Decided: February 21, 1949.
EDWARD H. COLE, PLAINTIFF-APPELLANT,
THE PENNSYLVANIA RAILROAD COMPANY, DEFENDANT-RESPONDENT
Jacobs, Eastwood and Bigelow. The opinion of the court was delivered by Eastwood, J.A.D.
[1 NJSuper Page 255]
The sole issue here, and on which plaintiff submitted his case to the First Judicial District Court of the County of Middlesex, sitting without a jury, is "Does the 'Railroad Fence Act', R.S. 48:12-46, impose an absolute liability upon the defendant company, under the circumstances here, for the damages suffered by plaintiff in the loss of his cow?" An adverse judgment was rendered against the plaintiff, from which this appeal stems. We concur in the judgment below.

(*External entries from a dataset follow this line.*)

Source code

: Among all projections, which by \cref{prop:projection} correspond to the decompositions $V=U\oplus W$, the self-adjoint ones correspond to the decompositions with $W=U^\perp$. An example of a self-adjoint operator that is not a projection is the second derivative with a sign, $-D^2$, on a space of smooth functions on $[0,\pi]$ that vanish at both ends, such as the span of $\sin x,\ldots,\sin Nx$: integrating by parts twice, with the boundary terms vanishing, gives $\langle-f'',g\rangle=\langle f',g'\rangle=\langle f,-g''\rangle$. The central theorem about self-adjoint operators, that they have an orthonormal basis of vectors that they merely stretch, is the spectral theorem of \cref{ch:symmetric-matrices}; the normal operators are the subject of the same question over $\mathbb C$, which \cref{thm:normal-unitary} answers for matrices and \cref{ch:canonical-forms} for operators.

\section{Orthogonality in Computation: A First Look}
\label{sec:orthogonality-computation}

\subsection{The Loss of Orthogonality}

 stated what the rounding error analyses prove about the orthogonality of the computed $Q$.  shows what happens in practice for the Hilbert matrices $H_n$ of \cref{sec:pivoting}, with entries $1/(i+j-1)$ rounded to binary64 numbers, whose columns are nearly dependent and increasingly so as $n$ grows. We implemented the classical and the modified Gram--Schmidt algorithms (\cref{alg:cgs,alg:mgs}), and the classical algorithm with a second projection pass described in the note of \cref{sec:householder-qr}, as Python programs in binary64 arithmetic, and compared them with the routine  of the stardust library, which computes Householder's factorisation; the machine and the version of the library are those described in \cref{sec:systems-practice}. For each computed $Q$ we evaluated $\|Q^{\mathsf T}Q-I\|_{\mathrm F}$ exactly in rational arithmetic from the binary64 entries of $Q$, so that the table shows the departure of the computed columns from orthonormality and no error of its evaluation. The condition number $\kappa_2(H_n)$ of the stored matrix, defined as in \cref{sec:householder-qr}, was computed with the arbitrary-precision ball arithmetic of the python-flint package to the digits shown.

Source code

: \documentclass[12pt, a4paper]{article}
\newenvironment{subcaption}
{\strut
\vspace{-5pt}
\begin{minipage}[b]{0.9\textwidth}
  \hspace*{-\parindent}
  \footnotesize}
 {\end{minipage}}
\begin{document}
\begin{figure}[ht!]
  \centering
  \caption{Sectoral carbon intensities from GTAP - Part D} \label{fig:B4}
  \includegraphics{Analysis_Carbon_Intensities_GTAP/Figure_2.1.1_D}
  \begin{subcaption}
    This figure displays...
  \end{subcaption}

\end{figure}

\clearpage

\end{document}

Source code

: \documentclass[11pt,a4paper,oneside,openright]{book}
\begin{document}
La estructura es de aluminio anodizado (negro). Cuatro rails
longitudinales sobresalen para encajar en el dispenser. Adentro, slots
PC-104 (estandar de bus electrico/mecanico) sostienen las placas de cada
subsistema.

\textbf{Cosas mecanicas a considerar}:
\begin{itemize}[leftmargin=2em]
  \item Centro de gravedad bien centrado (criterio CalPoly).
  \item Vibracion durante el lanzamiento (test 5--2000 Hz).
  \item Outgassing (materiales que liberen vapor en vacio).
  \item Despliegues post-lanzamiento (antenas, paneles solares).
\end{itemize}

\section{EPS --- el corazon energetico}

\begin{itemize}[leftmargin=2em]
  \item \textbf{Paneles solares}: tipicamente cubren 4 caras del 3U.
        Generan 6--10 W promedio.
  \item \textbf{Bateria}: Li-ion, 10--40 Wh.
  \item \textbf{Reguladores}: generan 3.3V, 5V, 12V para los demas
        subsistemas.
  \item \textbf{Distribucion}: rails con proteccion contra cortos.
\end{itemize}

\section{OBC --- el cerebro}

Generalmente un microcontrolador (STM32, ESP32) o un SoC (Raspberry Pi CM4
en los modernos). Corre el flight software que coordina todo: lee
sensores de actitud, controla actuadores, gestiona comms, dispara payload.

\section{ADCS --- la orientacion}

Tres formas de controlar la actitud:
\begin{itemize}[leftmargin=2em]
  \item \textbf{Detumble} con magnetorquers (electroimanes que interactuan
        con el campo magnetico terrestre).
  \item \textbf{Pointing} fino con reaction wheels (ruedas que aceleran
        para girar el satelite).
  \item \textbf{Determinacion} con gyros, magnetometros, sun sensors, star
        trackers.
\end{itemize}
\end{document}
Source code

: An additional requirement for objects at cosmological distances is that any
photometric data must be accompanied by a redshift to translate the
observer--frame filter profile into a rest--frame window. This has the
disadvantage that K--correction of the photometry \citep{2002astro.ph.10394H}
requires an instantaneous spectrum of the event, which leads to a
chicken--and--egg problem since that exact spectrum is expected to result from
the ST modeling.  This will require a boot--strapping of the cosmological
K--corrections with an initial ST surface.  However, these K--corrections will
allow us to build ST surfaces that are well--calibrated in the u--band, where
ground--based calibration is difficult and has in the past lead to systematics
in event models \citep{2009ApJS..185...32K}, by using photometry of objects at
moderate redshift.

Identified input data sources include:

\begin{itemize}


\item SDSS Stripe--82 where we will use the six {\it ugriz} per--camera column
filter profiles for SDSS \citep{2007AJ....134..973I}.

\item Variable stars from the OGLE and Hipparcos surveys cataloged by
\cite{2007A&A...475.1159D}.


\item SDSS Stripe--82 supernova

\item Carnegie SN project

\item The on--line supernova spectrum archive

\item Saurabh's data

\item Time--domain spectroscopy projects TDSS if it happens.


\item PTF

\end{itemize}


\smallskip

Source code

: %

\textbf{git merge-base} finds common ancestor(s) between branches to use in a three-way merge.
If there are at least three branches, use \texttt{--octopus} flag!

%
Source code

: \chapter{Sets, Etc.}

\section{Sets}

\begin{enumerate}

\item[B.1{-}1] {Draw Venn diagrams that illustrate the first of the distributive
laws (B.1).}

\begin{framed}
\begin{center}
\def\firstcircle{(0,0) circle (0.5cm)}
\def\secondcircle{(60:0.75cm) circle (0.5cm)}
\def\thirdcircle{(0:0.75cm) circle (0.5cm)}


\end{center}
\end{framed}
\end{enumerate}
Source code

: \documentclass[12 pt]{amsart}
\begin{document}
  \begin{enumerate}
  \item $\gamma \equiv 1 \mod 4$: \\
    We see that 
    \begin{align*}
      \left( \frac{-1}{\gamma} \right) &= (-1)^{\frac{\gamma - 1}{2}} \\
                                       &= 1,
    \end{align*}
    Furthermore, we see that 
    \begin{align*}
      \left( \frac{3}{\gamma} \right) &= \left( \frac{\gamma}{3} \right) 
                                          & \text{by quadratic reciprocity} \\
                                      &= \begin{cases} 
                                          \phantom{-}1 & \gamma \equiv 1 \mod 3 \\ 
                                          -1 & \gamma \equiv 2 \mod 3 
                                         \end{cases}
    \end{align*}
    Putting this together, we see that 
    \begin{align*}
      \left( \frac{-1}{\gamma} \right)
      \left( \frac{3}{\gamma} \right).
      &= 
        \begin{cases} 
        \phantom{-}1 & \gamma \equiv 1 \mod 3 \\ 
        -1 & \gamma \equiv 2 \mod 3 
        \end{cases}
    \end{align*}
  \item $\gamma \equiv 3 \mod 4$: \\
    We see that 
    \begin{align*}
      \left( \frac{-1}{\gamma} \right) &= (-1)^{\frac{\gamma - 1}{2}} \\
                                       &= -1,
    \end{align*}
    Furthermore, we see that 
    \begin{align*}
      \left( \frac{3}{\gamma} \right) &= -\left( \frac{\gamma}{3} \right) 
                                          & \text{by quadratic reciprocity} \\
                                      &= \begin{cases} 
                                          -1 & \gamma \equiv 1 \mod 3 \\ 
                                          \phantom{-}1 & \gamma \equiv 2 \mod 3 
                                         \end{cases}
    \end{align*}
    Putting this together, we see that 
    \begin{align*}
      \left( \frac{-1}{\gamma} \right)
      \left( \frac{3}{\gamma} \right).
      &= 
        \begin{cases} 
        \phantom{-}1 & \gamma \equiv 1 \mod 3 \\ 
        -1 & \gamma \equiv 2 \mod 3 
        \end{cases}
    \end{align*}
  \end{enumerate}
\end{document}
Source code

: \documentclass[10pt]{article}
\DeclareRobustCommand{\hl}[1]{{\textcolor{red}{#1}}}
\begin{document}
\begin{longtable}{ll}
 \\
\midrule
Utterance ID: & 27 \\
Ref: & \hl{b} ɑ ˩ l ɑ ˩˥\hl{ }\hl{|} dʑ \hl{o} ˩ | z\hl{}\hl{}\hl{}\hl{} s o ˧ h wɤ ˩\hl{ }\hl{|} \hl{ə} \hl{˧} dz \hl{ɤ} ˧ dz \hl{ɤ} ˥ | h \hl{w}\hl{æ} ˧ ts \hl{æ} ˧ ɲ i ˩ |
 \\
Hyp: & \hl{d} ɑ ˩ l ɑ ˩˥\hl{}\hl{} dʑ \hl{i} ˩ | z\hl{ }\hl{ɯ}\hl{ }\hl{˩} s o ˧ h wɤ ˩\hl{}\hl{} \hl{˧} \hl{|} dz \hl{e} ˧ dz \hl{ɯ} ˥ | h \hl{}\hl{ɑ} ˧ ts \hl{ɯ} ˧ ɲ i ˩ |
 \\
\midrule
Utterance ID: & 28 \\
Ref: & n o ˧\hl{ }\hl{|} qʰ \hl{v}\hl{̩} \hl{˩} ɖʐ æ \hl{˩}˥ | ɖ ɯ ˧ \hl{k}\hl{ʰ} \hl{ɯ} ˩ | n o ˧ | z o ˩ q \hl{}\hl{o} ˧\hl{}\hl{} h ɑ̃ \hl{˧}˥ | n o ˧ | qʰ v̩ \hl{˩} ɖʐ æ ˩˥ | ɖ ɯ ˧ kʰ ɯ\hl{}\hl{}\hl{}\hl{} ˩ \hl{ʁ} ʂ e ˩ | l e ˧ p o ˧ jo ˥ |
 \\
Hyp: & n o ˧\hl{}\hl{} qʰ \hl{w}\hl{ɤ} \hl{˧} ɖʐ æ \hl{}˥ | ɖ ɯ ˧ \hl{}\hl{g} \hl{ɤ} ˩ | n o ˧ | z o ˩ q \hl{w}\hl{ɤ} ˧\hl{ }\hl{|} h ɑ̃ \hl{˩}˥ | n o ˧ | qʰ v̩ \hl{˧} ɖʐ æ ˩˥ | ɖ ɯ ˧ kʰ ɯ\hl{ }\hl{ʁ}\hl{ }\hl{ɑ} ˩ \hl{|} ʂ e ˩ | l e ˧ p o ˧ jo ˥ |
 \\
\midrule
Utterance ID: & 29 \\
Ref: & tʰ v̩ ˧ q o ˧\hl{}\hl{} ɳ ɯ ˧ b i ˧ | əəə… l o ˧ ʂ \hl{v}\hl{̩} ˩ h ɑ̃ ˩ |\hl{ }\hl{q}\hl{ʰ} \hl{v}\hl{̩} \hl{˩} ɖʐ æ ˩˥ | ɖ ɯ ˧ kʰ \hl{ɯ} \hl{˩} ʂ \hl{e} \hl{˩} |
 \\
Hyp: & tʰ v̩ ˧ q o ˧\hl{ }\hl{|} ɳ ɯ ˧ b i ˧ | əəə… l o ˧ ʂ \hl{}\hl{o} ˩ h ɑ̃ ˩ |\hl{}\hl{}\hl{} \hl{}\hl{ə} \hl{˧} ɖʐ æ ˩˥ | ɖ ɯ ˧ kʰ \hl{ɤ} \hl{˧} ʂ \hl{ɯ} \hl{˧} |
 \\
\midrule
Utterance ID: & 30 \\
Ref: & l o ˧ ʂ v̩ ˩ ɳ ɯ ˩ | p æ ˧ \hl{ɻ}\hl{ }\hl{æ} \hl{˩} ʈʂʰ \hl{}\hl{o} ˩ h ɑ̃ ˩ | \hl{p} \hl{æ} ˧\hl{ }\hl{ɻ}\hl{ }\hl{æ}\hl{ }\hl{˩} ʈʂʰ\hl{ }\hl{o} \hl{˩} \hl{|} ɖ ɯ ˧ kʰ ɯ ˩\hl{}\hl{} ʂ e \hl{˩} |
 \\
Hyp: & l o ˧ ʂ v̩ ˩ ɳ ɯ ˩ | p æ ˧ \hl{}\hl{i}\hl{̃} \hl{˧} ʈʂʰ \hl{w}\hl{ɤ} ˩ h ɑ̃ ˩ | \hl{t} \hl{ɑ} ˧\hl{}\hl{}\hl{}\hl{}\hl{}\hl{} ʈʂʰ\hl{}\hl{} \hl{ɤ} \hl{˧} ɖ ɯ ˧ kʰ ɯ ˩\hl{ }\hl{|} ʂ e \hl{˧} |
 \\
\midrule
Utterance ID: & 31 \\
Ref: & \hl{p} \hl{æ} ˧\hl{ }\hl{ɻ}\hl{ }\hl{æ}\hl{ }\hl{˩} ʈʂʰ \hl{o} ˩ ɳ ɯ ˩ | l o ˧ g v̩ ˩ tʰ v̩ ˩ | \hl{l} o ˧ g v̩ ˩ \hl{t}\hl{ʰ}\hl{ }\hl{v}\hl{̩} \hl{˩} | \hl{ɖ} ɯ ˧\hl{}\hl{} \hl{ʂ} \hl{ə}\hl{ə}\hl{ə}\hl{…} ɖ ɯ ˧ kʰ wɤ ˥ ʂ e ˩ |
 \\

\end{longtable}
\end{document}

The undisputed facts are: Plaintiff's cow was one of a herd of twenty-two cows "which had broken out of plaintiff's pasture", and then left plaintiff's farm "situate south of defendant's right of way, crossed the Middlesex and Essex Turnpike, proceeded 400' to 500' northerly along Currier Road, went underneath defendant's right of way through an underpass to the northerly side of defendant's right of way, where the cow turned east and went up the northerly embankment of defendant's right of way to the track where it was struck". Railroad employees drove the other cows from the tracks. Plaintiff's farm did not adjoin defendant's right-of-way at any point. There was a fence on the southerly side of defendant's right-of-way, but there was no fence on the northerly side where the cow was struck, although there was a hedge, broken through in several places, and a path that all the workmen used which ran from the underpass to the right-of-way by a gradual slope. Plaintiff's cows used this path to reach the railroad tracks.
[1 NJSuper Page 256]
Plaintiff relies entirely on the statute, R.S. 48:12-46, contending that notwithstanding his farm premises do not adjoin the defendant's right-of-way and that his cow broke out of its close and wandered for some distance along a public highway before entering upon defendant's railroad tracks, and without asserting or proving any negligence on the part of the defendant in the operation of its train, the railroad company's failure to erect and maintain a fence at the place where the cows entered upon the defendant's right-of-way, made it liable for the damages suffered by plaintiff. Defendant contends that R.S. 48:12-46 imposes no such absolute liability upon it, under the circumstances here; that the Railroad Fence Act is solely for the benefit of adjoining property owners; that the law of this State imposes a duty upon the plaintiff to keep his cattle within his own close; that the proximate cause of the injury and death of the cow in question was not caused by the railroad company's failure to erect such a fence, but was the plaintiff's failure to keep his cattle within the bounds of his own premises, as required by law.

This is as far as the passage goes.